A: Susan Glaspell Pf: 1921, New York Pb: 1922 G: Drama in 3 acts S: A greenhouse and a ‘twisted tower’, USA, 1920s C: 5m, 4f Claire Archer is a plant scientist, attempting to cultivate an entirely new species in her experimental greenhouse. Similarly, in her relations with her husband Harry, her friend Dick, and her lover Tom Edgeworthy, she is hoping to go beyond conventional gender relationships to ‘achieve integrity in otherness’. She dismisses her daughter Elizabeth, who seems entirely happy to conform to the conventional role of woman. Although it appears to ‘go outside what it was’, her newly developed ‘Edge Vine’ proves infertile, so Claire uproots it. Despite the scepticism of the men, she persists with her experiments and succeeds in producing a new plant capable of reproduction, ‘The Breath of Life’. Her lover Tom seems to begin to understand her quest, but she finds his love oppressive, and fearing that she may succumb to conventional feminine quiescence, strangles him in a last embrace.

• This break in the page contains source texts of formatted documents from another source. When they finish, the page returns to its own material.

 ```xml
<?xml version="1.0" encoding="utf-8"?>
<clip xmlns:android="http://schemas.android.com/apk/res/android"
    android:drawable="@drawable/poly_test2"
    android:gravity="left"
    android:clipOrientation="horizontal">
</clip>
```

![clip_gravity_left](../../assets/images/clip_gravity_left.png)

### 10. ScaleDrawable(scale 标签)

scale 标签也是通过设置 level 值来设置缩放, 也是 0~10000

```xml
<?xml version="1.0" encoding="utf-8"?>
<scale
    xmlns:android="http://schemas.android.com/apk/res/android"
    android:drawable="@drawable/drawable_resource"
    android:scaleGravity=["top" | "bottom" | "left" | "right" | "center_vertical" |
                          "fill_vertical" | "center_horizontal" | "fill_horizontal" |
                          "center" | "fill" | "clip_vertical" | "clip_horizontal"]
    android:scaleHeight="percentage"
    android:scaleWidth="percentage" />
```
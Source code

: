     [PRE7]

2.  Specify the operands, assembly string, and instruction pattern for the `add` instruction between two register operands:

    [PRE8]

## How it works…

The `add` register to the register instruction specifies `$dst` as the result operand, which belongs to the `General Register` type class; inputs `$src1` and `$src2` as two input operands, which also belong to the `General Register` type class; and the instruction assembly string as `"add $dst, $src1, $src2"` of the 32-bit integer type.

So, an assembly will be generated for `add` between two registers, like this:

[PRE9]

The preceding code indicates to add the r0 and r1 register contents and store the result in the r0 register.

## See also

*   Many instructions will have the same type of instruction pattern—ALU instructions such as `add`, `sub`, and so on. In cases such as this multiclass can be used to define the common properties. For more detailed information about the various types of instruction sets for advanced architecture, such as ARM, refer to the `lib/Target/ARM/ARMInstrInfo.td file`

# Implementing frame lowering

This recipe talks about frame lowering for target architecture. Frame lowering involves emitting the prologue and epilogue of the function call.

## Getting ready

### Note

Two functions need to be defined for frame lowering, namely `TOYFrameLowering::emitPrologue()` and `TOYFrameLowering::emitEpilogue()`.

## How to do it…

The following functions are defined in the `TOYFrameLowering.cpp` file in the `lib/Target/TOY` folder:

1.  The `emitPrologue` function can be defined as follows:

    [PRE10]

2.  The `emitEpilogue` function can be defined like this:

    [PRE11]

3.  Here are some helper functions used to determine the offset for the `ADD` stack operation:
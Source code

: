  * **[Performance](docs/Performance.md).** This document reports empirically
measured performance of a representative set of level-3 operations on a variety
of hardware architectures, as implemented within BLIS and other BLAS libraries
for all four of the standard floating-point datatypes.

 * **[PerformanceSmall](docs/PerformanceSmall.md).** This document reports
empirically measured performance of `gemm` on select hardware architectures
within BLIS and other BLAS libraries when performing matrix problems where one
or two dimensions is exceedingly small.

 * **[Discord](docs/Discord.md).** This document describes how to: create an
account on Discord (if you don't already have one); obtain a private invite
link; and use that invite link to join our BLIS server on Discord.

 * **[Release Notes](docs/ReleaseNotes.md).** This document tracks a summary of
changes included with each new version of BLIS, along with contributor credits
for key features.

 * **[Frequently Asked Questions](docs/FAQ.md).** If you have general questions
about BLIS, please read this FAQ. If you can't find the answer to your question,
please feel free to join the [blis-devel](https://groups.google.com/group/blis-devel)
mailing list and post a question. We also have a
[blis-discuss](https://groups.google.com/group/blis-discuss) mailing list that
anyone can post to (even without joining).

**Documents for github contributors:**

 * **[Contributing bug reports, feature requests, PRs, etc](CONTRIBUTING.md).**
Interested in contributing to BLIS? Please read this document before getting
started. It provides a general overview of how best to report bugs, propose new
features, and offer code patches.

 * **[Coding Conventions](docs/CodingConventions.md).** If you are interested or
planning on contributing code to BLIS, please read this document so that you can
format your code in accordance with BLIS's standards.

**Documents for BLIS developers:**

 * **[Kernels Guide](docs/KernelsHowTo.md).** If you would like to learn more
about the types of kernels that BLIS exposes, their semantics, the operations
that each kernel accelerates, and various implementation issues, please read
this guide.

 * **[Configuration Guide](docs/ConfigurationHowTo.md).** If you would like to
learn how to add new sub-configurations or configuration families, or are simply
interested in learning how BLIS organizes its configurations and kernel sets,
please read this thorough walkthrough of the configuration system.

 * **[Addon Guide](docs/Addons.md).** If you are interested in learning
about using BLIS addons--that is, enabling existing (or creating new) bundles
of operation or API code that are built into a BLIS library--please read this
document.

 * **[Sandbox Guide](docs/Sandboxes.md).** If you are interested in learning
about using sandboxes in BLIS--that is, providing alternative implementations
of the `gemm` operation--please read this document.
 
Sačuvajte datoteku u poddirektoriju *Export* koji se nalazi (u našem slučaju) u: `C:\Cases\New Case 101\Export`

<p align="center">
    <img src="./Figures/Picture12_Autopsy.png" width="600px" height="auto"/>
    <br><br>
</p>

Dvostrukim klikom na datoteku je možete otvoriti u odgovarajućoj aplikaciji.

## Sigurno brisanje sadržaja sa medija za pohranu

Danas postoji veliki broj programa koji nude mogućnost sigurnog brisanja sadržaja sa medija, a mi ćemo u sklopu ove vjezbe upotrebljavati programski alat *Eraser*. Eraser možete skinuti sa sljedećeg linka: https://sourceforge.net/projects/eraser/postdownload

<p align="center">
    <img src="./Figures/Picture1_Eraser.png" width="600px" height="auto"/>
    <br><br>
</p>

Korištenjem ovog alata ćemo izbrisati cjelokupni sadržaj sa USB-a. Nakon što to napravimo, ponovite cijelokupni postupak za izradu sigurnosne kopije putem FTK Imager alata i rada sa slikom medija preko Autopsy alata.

A: Susan Glaspell Pf: 1921, New York Pb: 1922 G: Drama in 3 acts S: A greenhouse and a ‘twisted tower’, USA, 1920s C: 5m, 4f
Significantly, a male writer in 1972 described this as being a play about a woman ‘on the verge of insanity’. A post-feminist era may recognize that it is about a woman, in however extreme a manner, on the verge of transforming conventional biological patterns. Glaspell presents this challenging figure in a symbolic setting, using Expressionistic lighting and sound. It stands as Glaspell's most provocative and interesting play and as a powerful piece of early feminist writing.